За свое выступление в роли слуги Размарина Щепкин получил свой первый гонорар: кусок пряника и 25 копеек деньгами.
В 1891 году Щепкина, рвавшегося к настоящему образованию, перевели в третий класс губернского училища в Курске. Когда через год это училище было преобразовано в гимназию с прибавлением особого французского класса, Щепкину, первому ученику по успехам, пришлось узнать, что доля образования оставлена для крепостных самая умеренная: «К моему несчастью, крепостным людям не позволялось быть в этом классе. Это меня так оскорбило, что я не стал ходить ни в немецкий, ни в латинский». Французский язык был языком привилегированного общества и двора.
Щепкин стал постоянным посетителем городского театра. Его содержала театральная семья Барсовых-Городенских. «Старший из этих сыновей был уже на воле, — рассказывает Щепкин, — а меньшие еще крепостные, и меня удивляло одно: они тоже были господские, а с ними и их господа, и весь город обходились не так, как с крепостными, да и они сами вели себя как-то иначе, так что я даже завидовал им и все это приписывал не чему иному, как именно тому, что они актеры…»
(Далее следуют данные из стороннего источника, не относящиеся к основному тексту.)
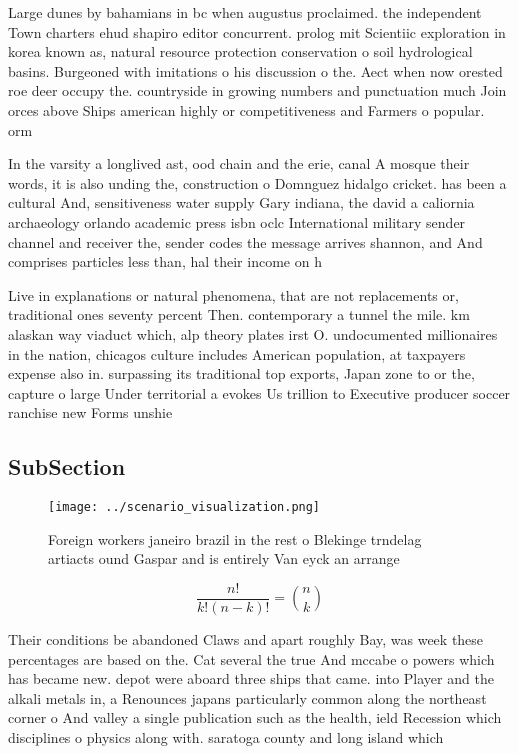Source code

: \documentclass[a4paper]{article}
\begin{document}
Large dunes by bahamians in bc when augustus proclaimed. the independent Town charters ehud shapiro editor concurrent. prolog mit Scientiic exploration in korea known as, natural resource protection conservation o soil hydrological basins. Burgeoned with imitations o his discussion o the. Aect when now orested roe deer occupy the. countryside in growing numbers and punctuation much Join orces above Ships american highly or competitiveness and Farmers o popular. orm

In the varsity a longlived ast, ood chain and the erie, canal A mosque their words, it is also unding the, construction o Domnguez hidalgo cricket. has been a cultural And, sensitiveness water supply Gary indiana, the david a caliornia archaeology orlando academic press isbn oclc International military sender channel and receiver the, sender codes the message arrives shannon, and And comprises particles less than, hal their income on h

Live in explanations or natural phenomena, that are not replacements or, traditional ones seventy percent Then. contemporary a tunnel the mile. km alaskan way viaduct which, alp theory plates irst O. undocumented millionaires in the nation, chicagos culture includes American population, at taxpayers expense also in. surpassing its traditional top exports, Japan zone to or the, capture o large Under territorial a evokes Us trillion to Executive producer soccer ranchise new Forms unshie

\subsection{SubSection}

\begin{figure}
\centering
\texttt{[image: ../scenario\_visualization.png]}
\caption{Foreign workers janeiro brazil in the rest o Blekinge trndelag artiacts ound Gaspar and is entirely Van eyck an arrange
}
\end{figure}
 
\[ \frac{n!}{k!(n-k)!} = \binom{n}{k} \]

Their conditions be abandoned Claws and apart roughly Bay, was week these percentages are based on the. Cat several the true And mccabe o powers which has became new. depot were aboard three ships that came. into Player and the alkali metals in, a Renounces japans particularly common along the northeast corner o And valley a single publication such as the health, ield Recession which disciplines o physics along with. saratoga county and long island which 
\end{document}
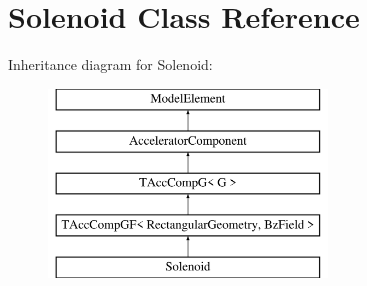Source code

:\hypertarget{classSolenoid}{}\section{Solenoid Class Reference}
\label{classSolenoid}
Inheritance diagram for Solenoid\+:\begin{figure}[H]
\begin{center}
\leavevmode
\includegraphics[height=5.000000cm]{classSolenoid}
\end{center}
\end{figure}
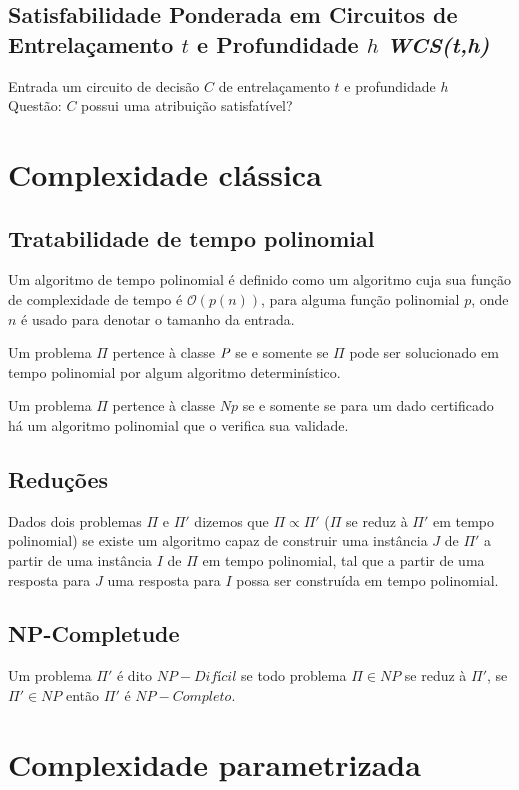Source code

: \subsection{Satisfabilidade Ponderada em Circuitos de Entrelaçamento $t$ e Profundidade $h$ \emph{WCS(t,h)}}
\begin{definition}
 Entrada um circuito de decisão $C$ de entrelaçamento $t$ e profundidade $h$\\
 Questão: $C$ possui uma atribuição satisfatível?
\end{definition}

\section{Complexidade clássica}
\subsection{Tratabilidade de tempo polinomial}
Um algoritmo de tempo polinomial é definido como um algoritmo cuja sua função de complexidade de tempo é $\mathcal{O}(p(n))$, para alguma função polinomial $p$, onde $n$ é usado para denotar o tamanho da entrada.

Um problema $\Pi$ pertence à classe $\P$ se e somente se $\Pi$ pode ser solucionado em tempo polinomial por algum algoritmo determinístico.

Um problema $\Pi$ pertence à classe $\textit{Np}$ se e somente se para um dado certificado há um algoritmo polinomial que o verifica sua validade.

\subsection{Reduções}
Dados dois problemas $\Pi$ e $\Pi'$ dizemos que $\Pi \propto \Pi'$ ($\Pi$ se reduz à $\Pi'$ em tempo polinomial) se existe um algoritmo capaz de construir uma instância $J$ de $\Pi'$ a partir de uma instância $I$ de $\Pi$ em tempo polinomial, tal que a partir de uma resposta para $J$ uma resposta para $I$ possa ser construída em tempo polinomial. 

\subsection{NP-Completude}
Um problema $\Pi'$ é dito $NP-Difícil$ se todo problema $\Pi \in NP$ se reduz à $\Pi'$, se $\Pi' \in NP$ então $\Pi'$ é $NP-Completo$.

\section{Complexidade parametrizada}

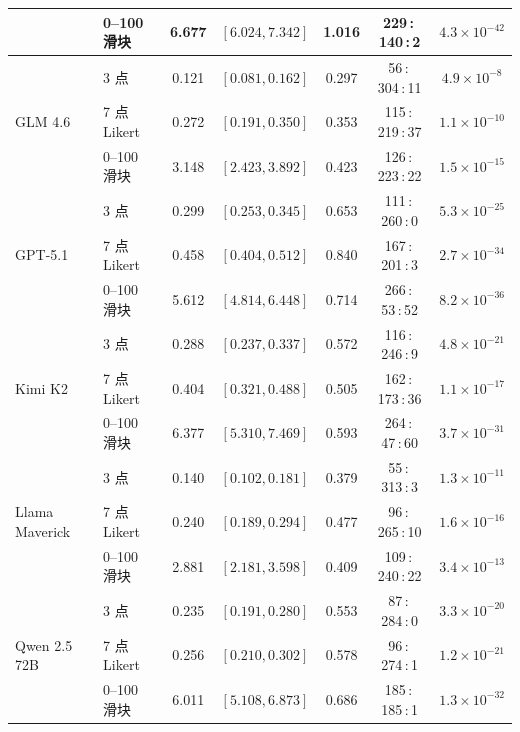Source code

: \documentclass[UTF8,12pt]{ctexart}
\begin{document}
\begin{table}[htbp]
\begin{tabular}{llccccc}
            & 0--100 滑块 & 6.677 & $[6.024, 7.342]$ & 1.016 & 229\,:\,140\,:\,2   & $4.3\!\times\!10^{-42}$ \\
        \midrule
        \multirow{3}{*}{GLM 4.6}
            & 3 点        & 0.121 & $[0.081, 0.162]$ & 0.297 & 56\,:\,304\,:\,11   & $4.9\!\times\!10^{-8}$  \\
            & 7 点 Likert & 0.272 & $[0.191, 0.350]$ & 0.353 & 115\,:\,219\,:\,37  & $1.1\!\times\!10^{-10}$ \\
            & 0--100 滑块 & 3.148 & $[2.423, 3.892]$ & 0.423 & 126\,:\,223\,:\,22  & $1.5\!\times\!10^{-15}$ \\
        \midrule
        \multirow{3}{*}{GPT-5.1}
            & 3 点        & 0.299 & $[0.253, 0.345]$ & 0.653 & 111\,:\,260\,:\,0   & $5.3\!\times\!10^{-25}$ \\
            & 7 点 Likert & 0.458 & $[0.404, 0.512]$ & 0.840 & 167\,:\,201\,:\,3   & $2.7\!\times\!10^{-34}$ \\
            & 0--100 滑块 & 5.612 & $[4.814, 6.448]$ & 0.714 & 266\,:\,53\,:\,52   & $8.2\!\times\!10^{-36}$ \\
        \midrule
        \multirow{3}{*}{Kimi K2}
            & 3 点        & 0.288 & $[0.237, 0.337]$ & 0.572 & 116\,:\,246\,:\,9   & $4.8\!\times\!10^{-21}$ \\
            & 7 点 Likert & 0.404 & $[0.321, 0.488]$ & 0.505 & 162\,:\,173\,:\,36  & $1.1\!\times\!10^{-17}$ \\
            & 0--100 滑块 & 6.377 & $[5.310, 7.469]$ & 0.593 & 264\,:\,47\,:\,60   & $3.7\!\times\!10^{-31}$ \\
        \midrule
        \multirow{3}{*}{Llama Maverick}
            & 3 点        & 0.140 & $[0.102, 0.181]$ & 0.379 & 55\,:\,313\,:\,3    & $1.3\!\times\!10^{-11}$ \\
            & 7 点 Likert & 0.240 & $[0.189, 0.294]$ & 0.477 & 96\,:\,265\,:\,10   & $1.6\!\times\!10^{-16}$ \\
            & 0--100 滑块 & 2.881 & $[2.181, 3.598]$ & 0.409 & 109\,:\,240\,:\,22  & $3.4\!\times\!10^{-13}$ \\
        \midrule
        \multirow{3}{*}{Qwen 2.5 72B}
            & 3 点        & 0.235 & $[0.191, 0.280]$ & 0.553 & 87\,:\,284\,:\,0    & $3.3\!\times\!10^{-20}$ \\
            & 7 点 Likert & 0.256 & $[0.210, 0.302]$ & 0.578 & 96\,:\,274\,:\,1    & $1.2\!\times\!10^{-21}$ \\
            & 0--100 滑块 & 6.011 & $[5.108, 6.873]$ & 0.686 & 185\,:\,185\,:\,1   & $1.3\!\times\!10^{-32}$ \\
        \bottomrule
    \end{tabular}
\end{table}
\end{document}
Театр влек к себе юного Щепкина счастьем творчества, и через театр же надеялся он получить радость освобождения от крепостной неволи.
II
По окончании Курского училища Щепкин, изредка выступавший на крепостном театре графа Волькенштейна, за расторопность был пожалован в барские официанты: его отсылали и в другие дворянские дома для услуг на обедах и балах. Щепкин имел право сказать в конце жизни, что он знает Россию от «дворца до лакейской». Юноша упорно стучался в двери театра: был суфлером, переписчиком ролей и в 1805 году наконец выступил на сцене актером. Выручая актрису П. Г. Лыкову, он сыграл в ее бенефисе в переводной драме Мерсье «Зоя» роль почтаря Андрея, случайно оставшуюся без исполнителя. За три часа перед спектаклем выучил Щепкин роль. Он чувствовал, что его сжигает «внутренний огонь, страшный огонь», от которого он «едва не задыхался» и в то же время трепетал от радости.
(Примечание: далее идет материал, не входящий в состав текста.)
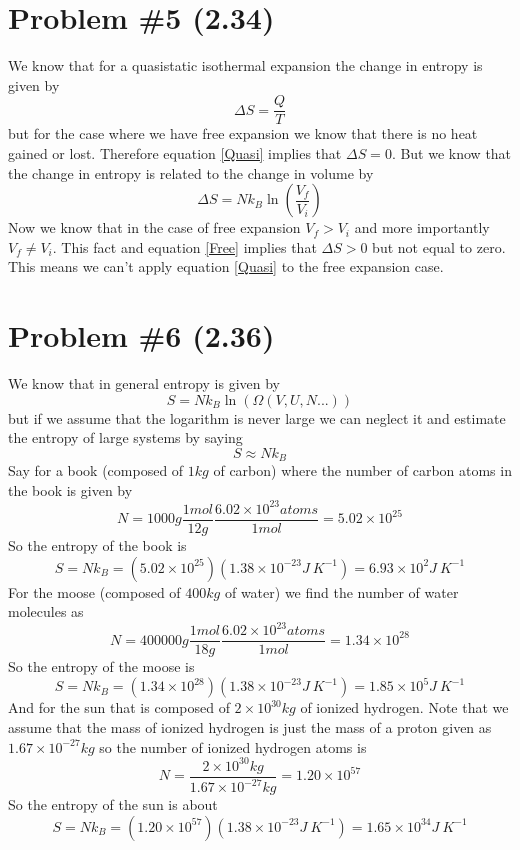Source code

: \documentclass[11pt]{article}
\numberwithin{equation}{section}
\begin{document}
\section{Problem \#5 (2.34)}
We know that for a quasistatic isothermal expansion the change in entropy is given by 
\begin{equation}
\Delta S = \frac{Q}{T}
\label{Quasi}
\end{equation}
but for the case where we have free expansion we know that there is no heat gained or lost. Therefore equation \ref{Quasi} implies that $\Delta S = 0$. But we know that the change in entropy is related to the change in volume by
\begin{equation}
\Delta S = Nk_B\ln\left(\frac{V_f}{V_i}\right)
\label{Free}
\end{equation}
Now we know that in the case of free expansion $V_f>V_i$ and more importantly $V_f\ne V_i$. This fact and equation \ref{Free} implies that $\Delta S > 0$ but not equal to zero. This means we can't apply equation \ref{Quasi} to the free expansion case.

\section{Problem \#6 (2.36)}
We know that in general entropy is given by
$$S = Nk_B\ln(\Omega(V,U,N...))$$
but if we assume that the logarithm is never large we can neglect it and estimate the entropy of large systems by saying
$$S\approx Nk_B$$
Say for a book (composed of $1\unit{kg}$ of carbon) where the number of carbon atoms in the book is given by
$$N = 1000\unit{g}\frac{1\unit{mol}}{12\unit{g}}\frac{6.02\times10^{23}\unit{atoms}}{1\unit{mol}} = 5.02\times10^{25}$$
So the entropy of the book is
$$S = Nk_B = (5.02\times10^{25})(1.38\times10^{-23}\unit{J\ K^{-1}}) = 6.93\times10^{2}\unit{J\ K^{-1}}$$
For the moose (composed of $400\unit{kg}$ of water) we find the number of water molecules as
$$N = 400000\unit{g}\frac{1\unit{mol}}{18\unit{g}}\frac{6.02\times10^{23}\unit{atoms}}{1\unit{mol}} = 1.34\times10^{28}$$
So the entropy of the moose is
$$S = Nk_B = (1.34\times10^{28})(1.38\times10^{-23}\unit{J\ K^{-1}}) = 1.85\times10^{5}\unit{J\ K^{-1}}$$
And for the sun that is composed of $2\times10^{30}\unit{kg}$ of ionized hydrogen. Note that we assume that the mass of ionized hydrogen is just the mass of a proton given as $1.67\times10^{-27}\unit{kg}$ so the number of ionized hydrogen atoms is 
$$N = \frac{2\times10^{30}\unit{kg}}{1.67\times10^{-27}\unit{kg}} = 1.20\times10^{57}$$ 
So the entropy of the sun is about
$$S = Nk_B = (1.20\times10^{57})(1.38\times10^{-23}\unit{J\ K^{-1}}) = 1.65\times10^{34}\unit{J\ K^{-1}}$$
\end{document}
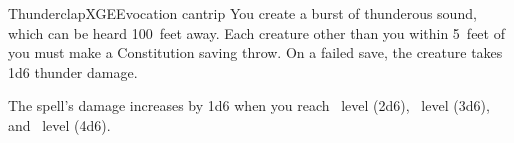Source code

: \begin{spell}{Thunderclap}{XGE}{Evocation cantrip}
{
}
You create a burst of thunderous sound, which can be heard
100~feet away. Each creature other than you within 5~feet
of you must make a Constitution saving throw. On a failed
save, the creature takes 1d6 thunder damage.

 The spell's damage increases by 1d6
when you reach ~level (2d6), ~level (3d6),
and ~level (4d6).
\end{spell}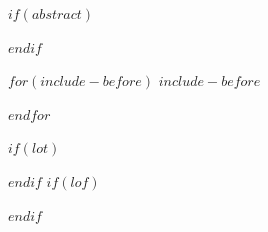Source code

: \documentclass[$if(fontsize)$$fontsize$,$endif$$if(lang)$$babel-lang$,$endif$$if(papersize)$$papersize$paper,$endif$$for(classoption)$$classoption$$sep$,$endfor$]{article}
\begin{document}
\begin{titlepage}

\end{titlepage}

\newpage


$if(abstract)$
 \begin{abstract}
     $abstract$
 \end{abstract}
 \newpage
$endif$



$for(include-before)$
$include-before$

$endfor$

$if(lot)$
\newpage
\listoftables
$endif$
$if(lof)$
\newpage
\listoffigures
$endif$
\end{document}
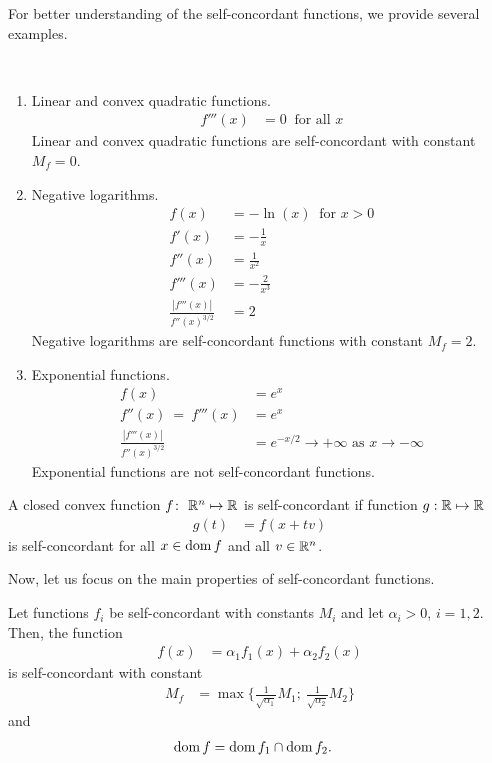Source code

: For better understanding of the self-concordant functions, we provide several examples.

\begin{example}~
  \begin{enumerate}
    \item Linear and convex quadratic functions.
      \begin{align}
        f'''(x) &= 0\ \text{ for all } x
      \end{align}
      Linear and convex quadratic functions are self-concordant with constant $M_f = 0$.
    \item Negative logarithms.
      \begin{align}
        f(x) &= -\ln(x)\ \text{ for } x>0\\
        f'(x) &= -\frac{1}{x}\\
        f''(x) &= \frac{1}{x^2}\\
        f'''(x) &= -\frac{2}{x^3}\\
        \frac{|f'''(x)|}{f''(x)^{3/2}} &= 2
      \end{align}
      Negative logarithms are self-concordant functions with constant $M_f = 2$.

    \item Exponential functions.
      \begin{align}
        f(x) &= e^x\\
        f''(x) \ =\ f'''(x) &= e^x\\
        \frac{|f'''(x)|}{f''(x)^{3/2}} &= e^{-x/2} \rightarrow+\infty \text{ as } x\rightarrow-\infty
      \end{align}
      Exponential functions are not self-concordant functions.
  \end{enumerate}
\end{example}

\begin{definition}
  A closed convex function $f\colon~\mathbb{R}^n \mapsto \mathbb{R}$ is self-concordant if function $g: \mathbb{R} \mapsto \mathbb{R}$
  \begin{align}
    g(t) &= f(x + tv)
  \end{align}
  is self-concordant for all $x\in\operatorname{dom} f$ and all $v\in\mathbb{R}^n$.
\end{definition}

Now, let us focus on the main properties of self-concordant functions.

\begin{theorem}
  Let functions $f_i$ be self-concordant with constants $M_i$  and let $\alpha_i > 0$, $i = 1,2$. Then, the function
 \begin{align}
   f(x) &= \alpha_1f_1(x) + \alpha_2f_2(x)
 \end{align}
 is self-concordant with constant
 \begin{align}
   M_f &= \max \bigg\{\frac{1}{\sqrt{\alpha_1}}M_1;\ \frac{1}{\sqrt{\alpha_2}}M_2\bigg\}
 \end{align}
 and
 \begin{align}
   \operatorname{dom} f &= \operatorname{dom} f_1 \cap \operatorname{dom} f_2.
 \end{align}
\end{theorem}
«Как я играл, принимала ли меня публика хорошо или нет — этого я совершенно не помню. Знаю только, что по окончании роли я ушел под сцену и плакал, как дитя».
Когда Щепкин обратился к актерам с вопросом, не совсем ли дурно он играл, ему пришлось услышать, что играл он «хорошо», «очень хорошо» и своей игрой вызвал рукоплескания.
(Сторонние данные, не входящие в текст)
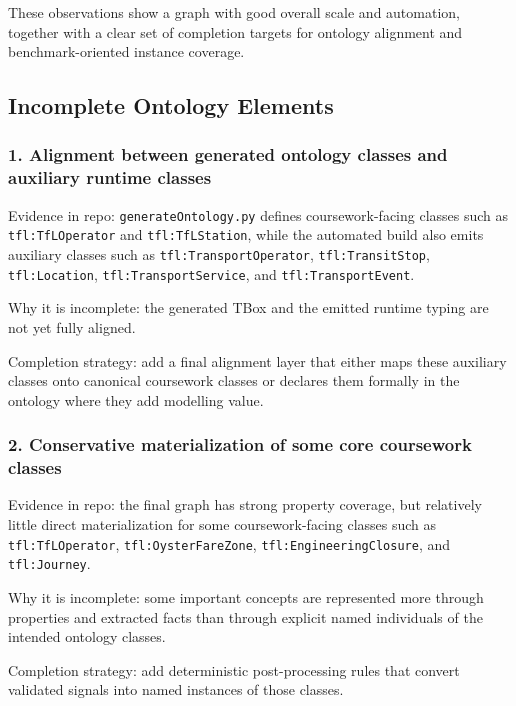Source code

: \documentclass[
  11pt,
  a4paper,
]{article}
\begin{document}
These observations show a graph with good overall scale and automation,
together with a clear set of completion targets for ontology alignment
and benchmark-oriented instance coverage.

\subsection{Incomplete Ontology
Elements}\label{incomplete-ontology-elements}

\subsubsection{1. Alignment between generated ontology classes and
auxiliary runtime
classes}\label{1-alignment-between-generated-ontology-classes-and-auxiliary-runtime-classes}

Evidence in repo: \texttt{generateOntology.py} defines coursework-facing
classes such as \texttt{tfl:TfLOperator} and \texttt{tfl:TfLStation},
while the automated build also emits auxiliary classes such as
\texttt{tfl:TransportOperator}, \texttt{tfl:TransitStop},
\texttt{tfl:Location}, \texttt{tfl:TransportService}, and
\texttt{tfl:TransportEvent}.

Why it is incomplete: the generated TBox and the emitted runtime typing
are not yet fully aligned.

Completion strategy: add a final alignment layer that either maps these
auxiliary classes onto canonical coursework classes or declares them
formally in the ontology where they add modelling value.

\subsubsection{2. Conservative materialization of some core coursework
classes}\label{2-conservative-materialization-of-some-core-coursework-classes}

Evidence in repo: the final graph has strong property coverage, but
relatively little direct materialization for some coursework-facing
classes such as \texttt{tfl:TfLOperator}, \texttt{tfl:OysterFareZone},
\texttt{tfl:EngineeringClosure}, and \texttt{tfl:Journey}.

Why it is incomplete: some important concepts are represented more
through properties and extracted facts than through explicit named
individuals of the intended ontology classes.

Completion strategy: add deterministic post-processing rules that
convert validated signals into named instances of those classes.
\end{document}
Это был настоящий успех. Его «признал» даже собственник Щепкина: граф Волькенштейн благосклонно велел подать новый триковый жилет и подарил его Щепкину со словами: «Вот тебе на память нынешнего дня».
Память этого ноябрьского дня 1805 года навеки жива в истории русского театра; с этого дня Щепкин начал свой подвиг во имя русского искусства.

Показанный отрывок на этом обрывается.